## PhD Progress: Problem Domains and Meta-Goal Modules

As I was reviewing a paper for NZCSRSC, I notcied how well the problem definition was set out. I cannot recall if any other problem definitions in RRL are set out quite as well, though there is Martijn’s fingerprint recognition example. So this got me thinking about possible domains for the agent to learn in.

One of which was (not so) simply driving from A to B. There are a great deal of actions to perform in driving, and multiple goals and conditions must be satisfied for the agent to perform well. These goals and conditions mirror the previous musings on general modules achieving them.

Anyway, perhaps my work needs to focus on this module/meta-goal achievement direction – breaking a problem into a number of possibly prioritised smaller simultaneous goals. For instance, in Pac-Man, the goal is to get a high score. But to do this, Pac-Man must remain alive.
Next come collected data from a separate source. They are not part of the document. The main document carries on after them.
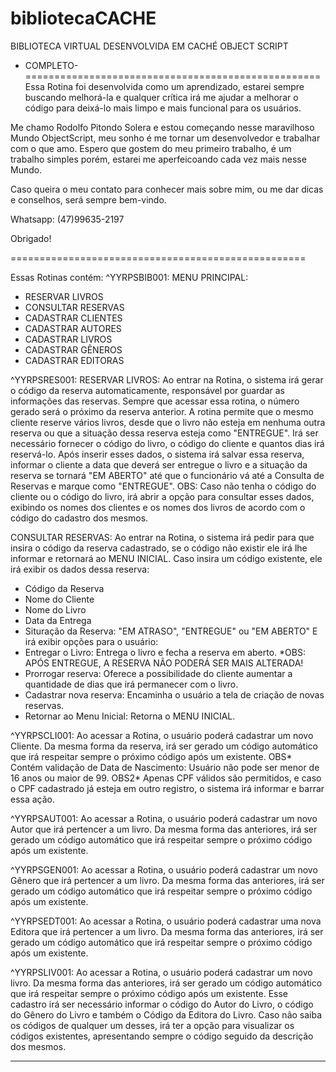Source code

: # bibliotecaCACHE
BIBLIOTECA VIRTUAL DESENVOLVIDA EM CACHÉ OBJECT SCRIPT
- COMPLETO-
===================================================
Essa Rotina foi desenvolvida como um aprendizado, estarei sempre buscando melhorá-la e qualquer crítica irá me ajudar a melhorar
o código para deixá-lo mais limpo e mais funcional para os usuários.

Me chamo Rodolfo Pitondo Solera e estou começando nesse maravilhoso Mundo ObjectScript, meu sonho é me tornar um
desenvolvedor e trabalhar com o que amo.
Espero que gostem do meu primeiro trabalho, é um trabalho simples porém, estarei me aperfeicoando cada vez mais nesse Mundo.

Caso queira o meu contato para conhecer mais sobre mim, ou me dar dicas e conselhos, será sempre bem-vindo.

Whatsapp: (47)99635-2197

Obrigado!

===================================================

Essas Rotinas contém:
^YYRPSBIB001:
MENU PRINCIPAL:
- RESERVAR LIVROS
- CONSULTAR RESERVAS
- CADASTRAR CLIENTES
- CADASTRAR AUTORES
- CADASTRAR LIVROS
- CADASTRAR GÊNEROS
- CADASTRAR EDITORAS

^YYRPSRES001:
RESERVAR LIVROS:
Ao entrar na Rotina, o sistema irá gerar o código da reserva automaticamente,
responsável por guardar as informações das reservas.
Sempre que acessar essa rotina, o número gerado será o próximo da reserva anterior.
A rotina permite que o mesmo cliente reserve vários livros, desde que o livro não esteja
em nenhuma outra reserva ou que a situação dessa reserva esteja como "ENTREGUE".
Irá ser necessário fornecer o código do livro, o código do cliente e quantos dias irá reservá-lo.
Após inserir esses dados, o sistema irá salvar essa reserva, informar o cliente a data que deverá ser entregue o livro
e a situação da reserva se tornará "EM ABERTO" até que o funcionário vá até a Consulta de Reservas e marque como "ENTREGUE".
OBS: Caso não tenha o código do cliente ou o código do livro, irá abrir a opção para consultar esses dados, exibindo os nomes
dos clientes e os nomes dos livros de acordo com o código do cadastro dos mesmos.

CONSULTAR RESERVAS:
Ao entrar na Rotina, o sistema irá pedir para que insira o código da reserva cadastrado, se o código não existir ele irá
lhe informar e retornará ao MENU INICIAL.
Caso insira um código existente, ele irá exibir os dados dessa reserva:
- Código da Reserva
- Nome do Cliente
- Nome do Livro
- Data da Entrega
- Situração da Reserva: "EM ATRASO", "ENTREGUE" ou "EM ABERTO"
E irá exibir opções para o usuário:
- Entregar o Livro:
Entrega o livro e fecha a reserva em aberto.
*OBS: APÓS ENTREGUE, A RESERVA NÃO PODERÁ SER MAIS ALTERADA!
- Prorrogar reserva:
Oferece a possibilidade do cliente aumentar a quantidade de dias que irá permanecer com o livro.
- Cadastrar nova reserva:
Encaminha o usuário a tela de criação de novas reservas.
- Retornar ao Menu Inicial:
Retorna o MENU INICIAL.

^YYRPSCLI001:
Ao acessar a Rotina, o usuário poderá cadastrar um novo Cliente. Da mesma forma da reserva, irá ser gerado um código automático
que irá respeitar sempre o próximo código após um existente.
OBS* Contém validação de Data de Nascimento: Usuário não pode ser menor de 16 anos ou maior de 99.
OBS2* Apenas CPF válidos são permitidos, e caso o CPF cadastrado já esteja em outro registro, o sistema irá informar e barrar essa ação.

^YYRPSAUT001:
Ao acessar a Rotina, o usuário poderá cadastrar um novo Autor que irá pertencer a um livro. Da mesma forma das anteriores,
irá ser gerado um código automático que irá respeitar sempre o próximo código após um existente.

^YYRPSGEN001:
Ao acessar a Rotina, o usuário poderá cadastrar um novo Gênero que irá pertencer a um livro. Da mesma forma das anteriores,
irá ser gerado um código automático que irá respeitar sempre o próximo código após um existente.

^YYRPSEDT001:
Ao acessar a Rotina, o usuário poderá cadastrar uma nova Editora que irá pertencer a um livro. Da mesma forma das anteriores,
irá ser gerado um código automático que irá respeitar sempre o próximo código após um existente.

^YYRPSLIV001:
Ao acessar a Rotina, o usuário poderá cadastrar um novo livro. Da mesma forma das anteriores, irá ser gerado um código
automático que irá respeitar sempre o próximo código após um existente.
Esse cadastro irá ser necessário informar o código do Autor do Livro, o código do Gênero do Livro e também o Código da Editora
do Livro.
Caso não saiba os códigos de qualquer um desses, irá ter a opção para visualizar os códigos existentes, apresentando sempre
o código seguido da descrição dos mesmos.

----------------------------------------------------------------------------------------------------------------------------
The agent needs to discover how to break a problem down into these areas.

StarCraft is a much bigger, and more important example. The agent needs to have that overall goal in mind, as well as the low-level goals and perhaps planned ramifications of achieving those goals.

## PhD Progress: Poisson Results

Recently I swapped the slot ordering process using a normal distribution (mean and standard deviation) for a Poisson distribution (only using mean). This is a simpler method of representing the slot ordering process. However, according to the onAB blocks results, it is slower to converge. This may be due to the Poisson distribution solely, or perhaps I also put other changes in (I think I also included the retesting of stale policies code as well). I may have to put the normal distribution code back in and test it again back to back.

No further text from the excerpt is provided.